DFG allocates approximately 7.4 million euros to fund joint Research Training Group with University of Stuttgart
A new Research Training Group (RTG) in materials science is to be established at Heidelberg University. Jointly organised with the University of Stuttgart, RTG 2948 "Mixed Ionic-Electronic Transport: From Fundamentals to Application" - a programme to promote early career researchers - will be financed by the German Research Foundation with approximately 7.4 million euros over a period of five years. The RTG, with research groups from chemistry, physics and engineering sciences, will explore how ions and electrons interact in organic, hybrid and nanostructured materials and how this interplay can be used for creating new functionalities, for example, in bioelectronics. Spokesperson is Jana Zaumseil (Heidelberg); co-spokesperson is Sabine Ludwigs (Stuttgart).
Mixed ionic-electronic semiconductors are materials in which both ions and electrons can move when an electric field is applied. Their properties, for example mechanical or optical, depend strongly on the concentration of ionic and electronic charges and their interactions. For instance, actuators for soft robotics can be produced from polymers with mixed ionic-electronic conduction that change volume and shape depending on the electrical stimulus. Such mixed semiconductors can even mimic the function of synapses for artificial neuromorphic systems, Prof. Zaumseil explains. "For all these applications, a fundamental understanding of the interplay between ions and electrons in these materials is required to be able to tailor their properties. This is the goal of our Research Training Group," says Prof. Zaumseil, who is based at the Institute for Physical Chemistry of Heidelberg University.

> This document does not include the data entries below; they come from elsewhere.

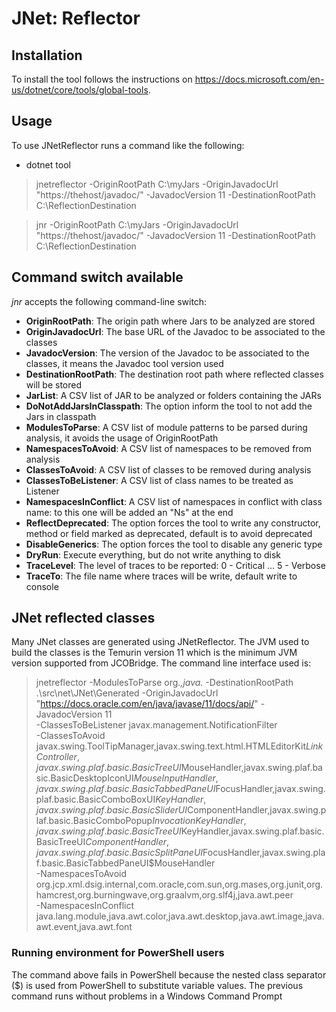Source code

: # JNet: Reflector

## Installation

To install the tool follows the instructions on https://docs.microsoft.com/en-us/dotnet/core/tools/global-tools.

## Usage

To use JNetReflector runs a command like the following:

* dotnet tool
> jnetreflector -OriginRootPath C:\\myJars -OriginJavadocUrl \"https://thehost/javadoc/\" -JavadocVersion 11 -DestinationRootPath C:\\ReflectionDestination

> jnr -OriginRootPath C:\\myJars -OriginJavadocUrl \"https://thehost/javadoc/\" -JavadocVersion 11 -DestinationRootPath C:\\ReflectionDestination

## Command switch available

_jnr_ accepts the following command-line switch:

* **OriginRootPath**: The origin path where Jars to be analyzed are stored
* **OriginJavadocUrl**: The base URL of the Javadoc to be associated to the classes
* **JavadocVersion**: The version of the Javadoc to be associated to the classes, it means the Javadoc tool version used
* **DestinationRootPath**: The destination root path where reflected classes will be stored
* **JarList**: A CSV list of JAR to be analyzed or folders containing the JARs
* **DoNotAddJarsInClasspath**: The option inform the tool to not add the Jars in classpath
* **ModulesToParse**: A CSV list of module patterns to be parsed during analysis, it avoids the usage of OriginRootPath
* **NamespacesToAvoid**: A CSV list of namespaces to be removed from analysis
* **ClassesToAvoid**: A CSV list of classes to be removed during analysis
* **ClassesToBeListener**: A CSV list of class names to be treated as Listener
* **NamespacesInConflict**: A CSV list of namespaces in conflict with class name: to this one will be added an "Ns" at the end
* **ReflectDeprecated**: The option forces the tool to write any constructor, method or field marked as deprecated, default is to avoid deprecated
* **DisableGenerics**: The option forces the tool to disable any generic type
* **DryRun**: Execute everything, but do not write anything to disk
* **TraceLevel**: The level of traces to be reported: 0 - Critical ... 5 - Verbose
* **TraceTo**: The file name where traces will be write, default write to console

## JNet reflected classes

Many JNet classes are generated using JNetReflector. The JVM used to build the classes is the Temurin version 11 which is the minimum JVM version supported from JCOBridge.
The command line interface used is:

> jnetreflector -ModulesToParse org.*,java.* -DestinationRootPath .\src\net\JNet\Generated -OriginJavadocUrl "https://docs.oracle.com/en/java/javase/11/docs/api/" -JavadocVersion 11 \
> -ClassesToBeListener javax.management.NotificationFilter \
> -ClassesToAvoid javax.swing.ToolTipManager,javax.swing.text.html.HTMLEditorKit$LinkController,javax.swing.plaf.basic.BasicTreeUI$MouseHandler,javax.swing.plaf.basic.BasicDesktopIconUI$MouseInputHandler,javax.swing.plaf.basic.BasicTabbedPaneUI$FocusHandler,javax.swing.plaf.basic.BasicComboBoxUI$KeyHandler,javax.swing.plaf.basic.BasicSliderUI$ComponentHandler,javax.swing.plaf.basic.BasicComboPopup$InvocationKeyHandler,javax.swing.plaf.basic.BasicTreeUI$KeyHandler,javax.swing.plaf.basic.BasicTreeUI$ComponentHandler,javax.swing.plaf.basic.BasicSplitPaneUI$FocusHandler,javax.swing.plaf.basic.BasicTabbedPaneUI$MouseHandler \
> -NamespacesToAvoid org.jcp.xml.dsig.internal,com.oracle,com.sun,org.mases,org.junit,org.hamcrest,org.burningwave,org.graalvm,org.slf4j,java.awt.peer \
> -NamespacesInConflict java.lang.module,java.awt.color,java.awt.desktop,java.awt.image,java.awt.event,java.awt.font

### Running environment for PowerShell users

The command above fails in PowerShell because the nested class separator ($) is used from PowerShell to substitute variable values.
The previous command runs without problems in a Windows Command Prompt
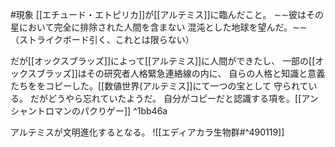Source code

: #現象 
[[エチュード・エトピリカ]]が[[アルテミス]]に臨んだこと。
∼∼彼はその星において完全に排除された人間を含まない
混沌とした地球を望んだ。∼∼
（ストライクボード引く、これとは限らない）

だが[[オックスブラッズ]]によって[[アルテミス]]に人間ができたし、
一部の[[オックスブラッズ]]はその研究者人格緊急連絡線の内に、
自らの人格と知識と意義たちををコピーした。[[数値世界(アルテミス]]にて一つの宝として
守られている。
だがどうやら忘れていたようだ。
自分がコピーだと認識する項を。[[アンシャントロマンのパクりゲー]] ^1bb46a

アルテミスが文明進化するとなる。
![[エディアカラ生物群#^490119]]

Starting in October this year, two consecutive cohorts of up to twenty doctoral researchers at Heidelberg University and the University of Stuttgart will explore and develop novel mixed ionic-electronic conductors, semiconductors and devices. The experimental work will be accompanied by modelling and simulation from the molecular level to the macroscale. "The combination of fundamental and applied research, close collaboration across disciplines, exchanges with our international partners, and a tailored qualification programme will provide our doctoral researchers with ideal conditions for future careers in this rapidly developing area of research and technology," emphasises Prof. Ludwigs, who works at the Institute of Polymer Chemistry of the University of Stuttgart.